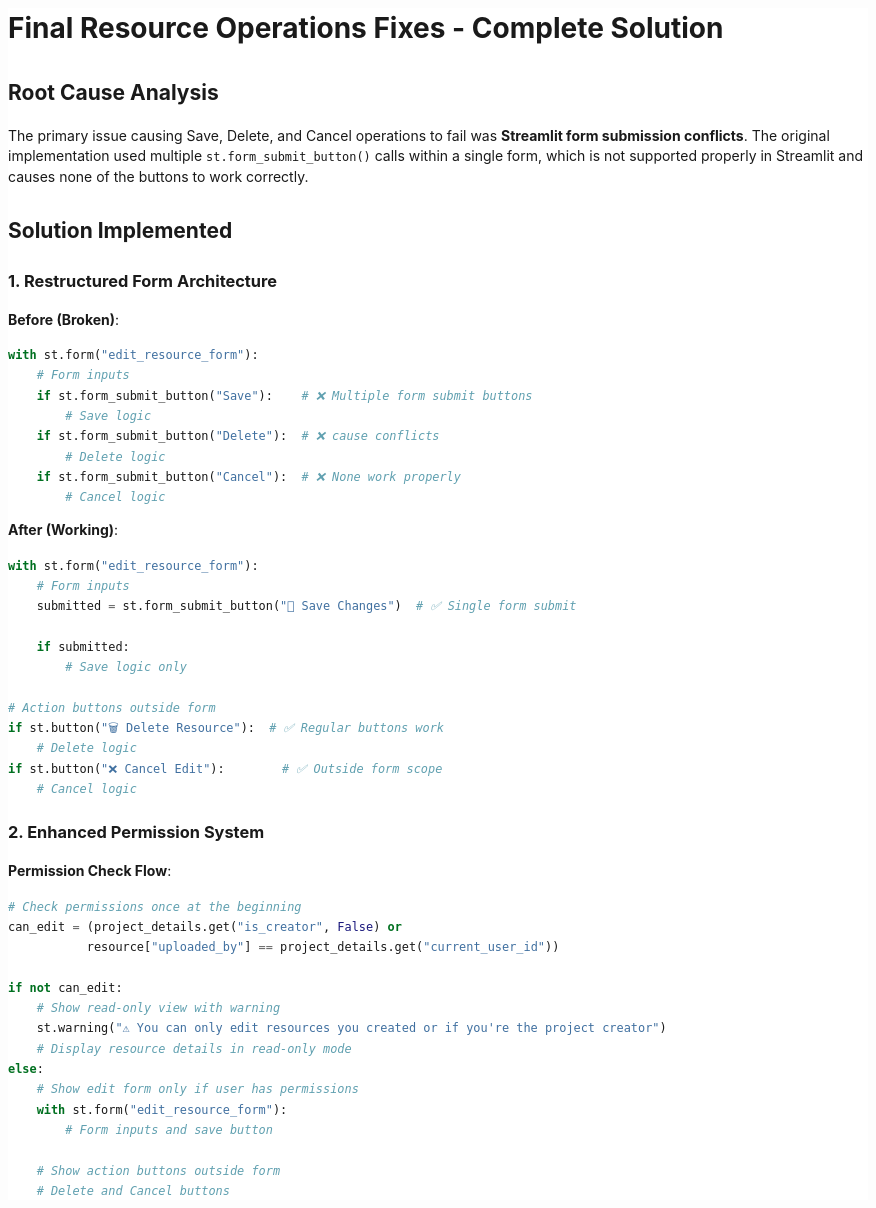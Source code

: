 # Final Resource Operations Fixes - Complete Solution

## Root Cause Analysis

The primary issue causing Save, Delete, and Cancel operations to fail was **Streamlit form submission conflicts**. The original implementation used multiple `st.form_submit_button()` calls within a single form, which is not supported properly in Streamlit and causes none of the buttons to work correctly.

## Solution Implemented

### **1. Restructured Form Architecture**

**Before (Broken)**:
```python
with st.form("edit_resource_form"):
    # Form inputs
    if st.form_submit_button("Save"):    # ❌ Multiple form submit buttons
        # Save logic
    if st.form_submit_button("Delete"):  # ❌ cause conflicts
        # Delete logic  
    if st.form_submit_button("Cancel"):  # ❌ None work properly
        # Cancel logic
```

**After (Working)**:
```python
with st.form("edit_resource_form"):
    # Form inputs
    submitted = st.form_submit_button("💾 Save Changes")  # ✅ Single form submit
    
    if submitted:
        # Save logic only

# Action buttons outside form
if st.button("🗑️ Delete Resource"):  # ✅ Regular buttons work
    # Delete logic
if st.button("❌ Cancel Edit"):        # ✅ Outside form scope
    # Cancel logic
```

### **2. Enhanced Permission System**

**Permission Check Flow**:
```python
# Check permissions once at the beginning
can_edit = (project_details.get("is_creator", False) or 
           resource["uploaded_by"] == project_details.get("current_user_id"))

if not can_edit:
    # Show read-only view with warning
    st.warning("⚠️ You can only edit resources you created or if you're the project creator")
    # Display resource details in read-only mode
else:
    # Show edit form only if user has permissions
    with st.form("edit_resource_form"):
        # Form inputs and save button
    
    # Show action buttons outside form
    # Delete and Cancel buttons
```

__________________________________________________

→ **WORK REQUIRED**
Set down the material word for word, and drop every picture from it.

→ **SOLUTION TO THE PROBLEM**
Source code

: # Final Resource Operations Fixes - Complete Solution

## Root Cause Analysis

The primary issue causing Save, Delete, and Cancel operations to fail was **Streamlit form submission conflicts**. The original implementation used multiple `st.form_submit_button()` calls within a single form, which is not supported properly in Streamlit and causes none of the buttons to work correctly.

## Solution Implemented

### **1. Restructured Form Architecture**

**Before (Broken)**:
```python
with st.form("edit_resource_form"):
    # Form inputs
    if st.form_submit_button("Save"):    # ❌ Multiple form submit buttons
        # Save logic
    if st.form_submit_button("Delete"):  # ❌ cause conflicts
        # Delete logic  
    if st.form_submit_button("Cancel"):  # ❌ None work properly
        # Cancel logic
```

**After (Working)**:
```python
with st.form("edit_resource_form"):
    # Form inputs
    submitted = st.form_submit_button("💾 Save Changes")  # ✅ Single form submit
    
    if submitted:
        # Save logic only

# Action buttons outside form
if st.button("🗑️ Delete Resource"):  # ✅ Regular buttons work
    # Delete logic
if st.button("❌ Cancel Edit"):        # ✅ Outside form scope
    # Cancel logic
```

### **2. Enhanced Permission System**

**Permission Check Flow**:
```python
# Check permissions once at the beginning
can_edit = (project_details.get("is_creator", False) or 
           resource["uploaded_by"] == project_details.get("current_user_id"))

if not can_edit:
    # Show read-only view with warning
    st.warning("⚠️ You can only edit resources you created or if you're the project creator")
    # Display resource details in read-only mode
else:
    # Show edit form only if user has permissions
    with st.form("edit_resource_form"):
        # Form inputs and save button
    
    # Show action buttons outside form
    # Delete and Cancel buttons
```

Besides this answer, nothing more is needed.